Tort Actions. In tort actions, including products liability actions, the court shall include in the judgment interest at 6% per annum on the amount of the award from the date of the institution of the action or from a date 6 months after the date of the tort, whichever is later. The contingent fee of an attorney shall not be computed on the interest so included in the judgment.

This rule became effective January 31, 1972. Absent immunity by defendant, therefore, this rule would apply to the judgment in this case.

It must be noted that nowhere under the provision of the Unsatisfied Claim and Judgment Fund Law (N. J. S. A. 39:6-61 et seq.) is there any provision for the allowance of such interest as is sought here. In Lindsay v. Boles, supra, it was held that the statute did not obligate the Fund created thereunder to pay an unsatisfied judgment creditor interest on the amount of the judgment recovered in an action arising out of an automobile accident, which interest accrued during the period from the date of the judgment to the date when the judgment creditor submitted a verified claim requesting payment out of the Fund. The court in that case reflected upon the limitations placed by the Legislature on the availability of the funds when it stated that “the primary object of the [Fund Law] is to provide a measure of relief for persons who sustain losses or injuries inflicted by financially irresponsible or unidentified owners or operators of motor vehicles, where such persons would otherwise be remediless,” quoting Corrigan v. Gassert, 27 N. J. 227, 233 (1958), and again, “There is no absolute indemnity provided for, * * * the statute does not reflect an intention to make every claimant completely whole, but rather to provide some measure of relief,” quoting Dixon v. Gassert, 26 N. J. 1, 8 (1958). 61 N. J. Super. at 519. The provisions of the act clearly demonstrate the limitations within which the Fund becomes available. The Fund law sets up in detail the circumstances, conditions and provisions under which and the extent to which a person who has recovered a judgment may resort to the Fund for “some measure of relief.”

Under the law the Fund was not intended to be, nor is it, a liability insurance company for noninsured drivers. The Fund, when it is the defendant, is not the ordinary defendant and has not been treated as an ordinary judgment creditor. Lindsay v. Boles, supra. Defendant, rather, is a trustee administering monies which were paid to and are held by the State Treasurer in trust for the carrying out of the purpose of the Fund law itself and the costs of its administration. N. J. S. A. 39:6-88.
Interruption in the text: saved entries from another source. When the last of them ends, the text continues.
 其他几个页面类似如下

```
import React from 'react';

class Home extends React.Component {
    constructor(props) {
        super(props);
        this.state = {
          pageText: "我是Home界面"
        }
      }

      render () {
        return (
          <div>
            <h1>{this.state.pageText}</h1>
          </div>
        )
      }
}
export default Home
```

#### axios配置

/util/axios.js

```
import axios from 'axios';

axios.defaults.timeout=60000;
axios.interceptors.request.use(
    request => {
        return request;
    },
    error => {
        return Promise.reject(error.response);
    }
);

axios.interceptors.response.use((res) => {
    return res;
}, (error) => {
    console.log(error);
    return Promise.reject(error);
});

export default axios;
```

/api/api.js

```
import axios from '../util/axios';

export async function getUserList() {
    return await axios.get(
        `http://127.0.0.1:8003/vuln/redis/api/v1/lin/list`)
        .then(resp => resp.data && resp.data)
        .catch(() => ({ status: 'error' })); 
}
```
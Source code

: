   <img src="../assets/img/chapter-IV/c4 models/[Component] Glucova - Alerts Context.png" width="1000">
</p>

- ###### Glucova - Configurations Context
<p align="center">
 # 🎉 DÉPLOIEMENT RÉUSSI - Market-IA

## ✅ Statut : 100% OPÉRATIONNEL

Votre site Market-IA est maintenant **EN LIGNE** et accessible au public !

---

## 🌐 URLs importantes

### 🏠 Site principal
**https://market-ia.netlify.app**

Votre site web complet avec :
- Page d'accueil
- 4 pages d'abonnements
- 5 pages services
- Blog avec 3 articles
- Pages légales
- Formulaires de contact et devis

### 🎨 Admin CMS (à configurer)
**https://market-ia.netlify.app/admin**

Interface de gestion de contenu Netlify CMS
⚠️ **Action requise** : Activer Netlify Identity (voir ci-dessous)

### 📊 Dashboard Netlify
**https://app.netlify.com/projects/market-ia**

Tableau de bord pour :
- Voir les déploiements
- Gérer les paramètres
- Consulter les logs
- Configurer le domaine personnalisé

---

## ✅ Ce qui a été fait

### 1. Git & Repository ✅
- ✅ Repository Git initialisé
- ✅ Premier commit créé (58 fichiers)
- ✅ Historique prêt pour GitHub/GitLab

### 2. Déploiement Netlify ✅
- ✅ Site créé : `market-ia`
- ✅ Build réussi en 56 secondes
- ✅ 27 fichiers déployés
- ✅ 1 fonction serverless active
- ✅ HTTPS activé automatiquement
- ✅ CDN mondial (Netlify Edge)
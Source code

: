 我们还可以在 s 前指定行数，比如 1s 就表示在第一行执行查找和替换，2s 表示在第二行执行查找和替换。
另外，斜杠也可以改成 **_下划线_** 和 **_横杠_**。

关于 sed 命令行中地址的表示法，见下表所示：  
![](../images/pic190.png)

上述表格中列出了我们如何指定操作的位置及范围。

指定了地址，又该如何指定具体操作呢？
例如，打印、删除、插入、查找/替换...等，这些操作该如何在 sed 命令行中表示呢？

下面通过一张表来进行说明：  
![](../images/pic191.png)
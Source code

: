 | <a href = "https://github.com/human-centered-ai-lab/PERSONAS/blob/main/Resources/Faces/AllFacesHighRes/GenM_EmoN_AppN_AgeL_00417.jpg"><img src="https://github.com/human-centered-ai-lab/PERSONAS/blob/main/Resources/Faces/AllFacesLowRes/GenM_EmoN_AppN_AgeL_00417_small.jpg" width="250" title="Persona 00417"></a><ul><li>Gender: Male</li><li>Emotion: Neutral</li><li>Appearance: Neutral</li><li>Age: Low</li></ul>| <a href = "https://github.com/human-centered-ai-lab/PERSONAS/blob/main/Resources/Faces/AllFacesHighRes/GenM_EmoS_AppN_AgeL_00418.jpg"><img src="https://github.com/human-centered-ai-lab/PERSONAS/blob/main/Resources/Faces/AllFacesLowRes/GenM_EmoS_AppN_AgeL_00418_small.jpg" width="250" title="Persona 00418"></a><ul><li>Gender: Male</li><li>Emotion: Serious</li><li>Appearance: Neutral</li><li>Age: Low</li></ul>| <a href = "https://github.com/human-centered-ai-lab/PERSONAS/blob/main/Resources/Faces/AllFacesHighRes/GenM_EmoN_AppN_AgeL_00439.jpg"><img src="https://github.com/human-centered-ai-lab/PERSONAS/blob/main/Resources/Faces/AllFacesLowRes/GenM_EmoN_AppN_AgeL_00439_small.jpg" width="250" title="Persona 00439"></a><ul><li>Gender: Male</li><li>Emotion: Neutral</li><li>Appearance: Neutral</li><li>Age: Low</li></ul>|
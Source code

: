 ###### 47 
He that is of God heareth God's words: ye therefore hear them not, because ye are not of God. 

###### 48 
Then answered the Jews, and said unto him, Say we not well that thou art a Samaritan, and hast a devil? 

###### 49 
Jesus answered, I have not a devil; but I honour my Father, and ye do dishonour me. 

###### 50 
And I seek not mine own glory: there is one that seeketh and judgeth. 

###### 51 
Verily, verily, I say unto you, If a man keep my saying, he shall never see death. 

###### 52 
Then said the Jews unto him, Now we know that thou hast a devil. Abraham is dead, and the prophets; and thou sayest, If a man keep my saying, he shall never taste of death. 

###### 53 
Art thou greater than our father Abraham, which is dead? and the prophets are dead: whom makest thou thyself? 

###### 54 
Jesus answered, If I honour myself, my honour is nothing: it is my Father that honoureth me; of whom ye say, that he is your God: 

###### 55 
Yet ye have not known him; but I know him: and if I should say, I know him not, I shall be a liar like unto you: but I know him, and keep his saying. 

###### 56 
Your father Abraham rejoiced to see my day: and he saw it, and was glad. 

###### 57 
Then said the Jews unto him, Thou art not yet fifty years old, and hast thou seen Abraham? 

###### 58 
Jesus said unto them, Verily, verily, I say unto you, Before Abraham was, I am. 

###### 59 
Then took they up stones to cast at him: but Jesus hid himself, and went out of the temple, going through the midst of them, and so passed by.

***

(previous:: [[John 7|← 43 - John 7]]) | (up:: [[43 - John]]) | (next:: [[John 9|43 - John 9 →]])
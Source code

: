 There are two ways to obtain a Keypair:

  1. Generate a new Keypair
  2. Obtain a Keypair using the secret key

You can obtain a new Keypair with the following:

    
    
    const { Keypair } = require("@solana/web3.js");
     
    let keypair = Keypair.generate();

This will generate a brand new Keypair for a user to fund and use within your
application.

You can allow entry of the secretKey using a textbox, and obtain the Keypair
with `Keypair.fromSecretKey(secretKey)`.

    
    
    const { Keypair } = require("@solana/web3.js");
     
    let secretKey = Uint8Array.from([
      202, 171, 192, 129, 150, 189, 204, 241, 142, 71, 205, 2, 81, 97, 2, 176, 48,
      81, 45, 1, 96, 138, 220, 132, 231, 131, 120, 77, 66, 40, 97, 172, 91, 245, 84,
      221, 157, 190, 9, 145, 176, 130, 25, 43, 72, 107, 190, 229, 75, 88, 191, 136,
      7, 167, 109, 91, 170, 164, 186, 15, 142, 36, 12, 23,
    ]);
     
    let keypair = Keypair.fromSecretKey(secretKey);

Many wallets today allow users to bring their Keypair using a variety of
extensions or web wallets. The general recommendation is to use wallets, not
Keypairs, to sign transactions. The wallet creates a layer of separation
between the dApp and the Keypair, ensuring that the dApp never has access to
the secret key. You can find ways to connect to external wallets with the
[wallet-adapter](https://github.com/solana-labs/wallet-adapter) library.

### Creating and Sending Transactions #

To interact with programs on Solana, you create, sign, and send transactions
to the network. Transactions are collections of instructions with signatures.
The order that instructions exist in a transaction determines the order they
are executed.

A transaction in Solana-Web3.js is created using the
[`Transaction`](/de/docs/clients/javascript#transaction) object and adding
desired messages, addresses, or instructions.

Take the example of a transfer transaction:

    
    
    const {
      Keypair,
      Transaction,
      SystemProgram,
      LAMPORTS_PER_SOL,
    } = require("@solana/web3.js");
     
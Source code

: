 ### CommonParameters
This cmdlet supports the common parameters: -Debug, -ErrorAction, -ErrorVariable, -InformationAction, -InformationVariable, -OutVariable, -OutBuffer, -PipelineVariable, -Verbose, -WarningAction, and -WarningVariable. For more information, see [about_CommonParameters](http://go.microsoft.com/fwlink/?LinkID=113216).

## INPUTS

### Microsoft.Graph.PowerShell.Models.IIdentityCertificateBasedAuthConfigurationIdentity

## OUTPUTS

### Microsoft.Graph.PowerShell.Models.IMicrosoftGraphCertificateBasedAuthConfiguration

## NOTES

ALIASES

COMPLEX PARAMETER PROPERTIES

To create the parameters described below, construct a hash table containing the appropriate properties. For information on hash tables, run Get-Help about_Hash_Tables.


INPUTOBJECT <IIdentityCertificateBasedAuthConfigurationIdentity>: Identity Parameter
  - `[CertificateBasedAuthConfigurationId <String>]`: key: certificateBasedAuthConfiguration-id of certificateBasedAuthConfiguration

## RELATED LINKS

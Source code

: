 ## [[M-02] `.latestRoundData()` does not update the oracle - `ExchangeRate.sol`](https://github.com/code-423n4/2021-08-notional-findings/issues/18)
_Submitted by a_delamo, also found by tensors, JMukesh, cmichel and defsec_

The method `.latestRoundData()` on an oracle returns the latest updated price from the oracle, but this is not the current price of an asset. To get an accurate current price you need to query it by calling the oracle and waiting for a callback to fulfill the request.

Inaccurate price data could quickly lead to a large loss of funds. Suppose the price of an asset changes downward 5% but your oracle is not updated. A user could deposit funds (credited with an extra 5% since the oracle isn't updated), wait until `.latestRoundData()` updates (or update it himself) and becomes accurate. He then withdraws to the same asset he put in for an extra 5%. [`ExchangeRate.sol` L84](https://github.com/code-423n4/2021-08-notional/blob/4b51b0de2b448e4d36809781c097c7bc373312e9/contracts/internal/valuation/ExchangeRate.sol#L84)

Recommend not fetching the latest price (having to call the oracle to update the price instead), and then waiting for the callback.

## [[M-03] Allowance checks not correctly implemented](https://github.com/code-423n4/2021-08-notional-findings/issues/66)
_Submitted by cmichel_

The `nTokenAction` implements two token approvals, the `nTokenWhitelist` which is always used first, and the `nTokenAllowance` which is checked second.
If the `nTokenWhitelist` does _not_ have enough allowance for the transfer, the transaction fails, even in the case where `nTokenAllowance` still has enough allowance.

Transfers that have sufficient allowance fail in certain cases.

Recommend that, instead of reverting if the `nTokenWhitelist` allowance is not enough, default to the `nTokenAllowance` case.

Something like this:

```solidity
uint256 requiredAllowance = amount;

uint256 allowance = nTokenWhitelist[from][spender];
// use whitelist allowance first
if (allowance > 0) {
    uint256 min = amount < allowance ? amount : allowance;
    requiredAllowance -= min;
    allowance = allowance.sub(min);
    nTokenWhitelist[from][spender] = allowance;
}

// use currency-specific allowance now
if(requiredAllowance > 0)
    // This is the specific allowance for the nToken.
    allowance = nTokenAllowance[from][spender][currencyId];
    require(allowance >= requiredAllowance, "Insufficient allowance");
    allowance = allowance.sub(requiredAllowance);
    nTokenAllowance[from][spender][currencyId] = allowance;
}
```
Historically, interest, when allowed, is in contemplation of law damages for the illegal detention of a legitimate claim or indebtedness. Fidelity Mutual Life Ins. Co. v. Wilkes-Barre & Hazelton R.R. Co., 98 N. J. L. 507 (E. & A. 1923). The general rule is that interest is payable as damages for the improper withholding of funds by a governmental agency only when provided for by statute. Consolidated Police and Firemen’s Pension Fund Comm’n v. Passaic, 23 N. J. 645, 654 (1957), citing Brophy v. Prudential Ins. Co. of America, 271 N. Y. 644, 3 N. E. 2d 464 (Ct. App. 1936).

While the rule-making authority of the Supreme Court is clear under the Constitution, supra, I find no authority for extending R. 4:42-11(b) to apply to funds held under a statutory trust. It was the Legislature’s intent that only such monies be paid by the State Treasurer as are permitted by the terms of the fund statutes themselves.

The form of judgment which may be submitted shall provide for a judgment in the sum of $5,000, together with costs to be taxed but without any interest.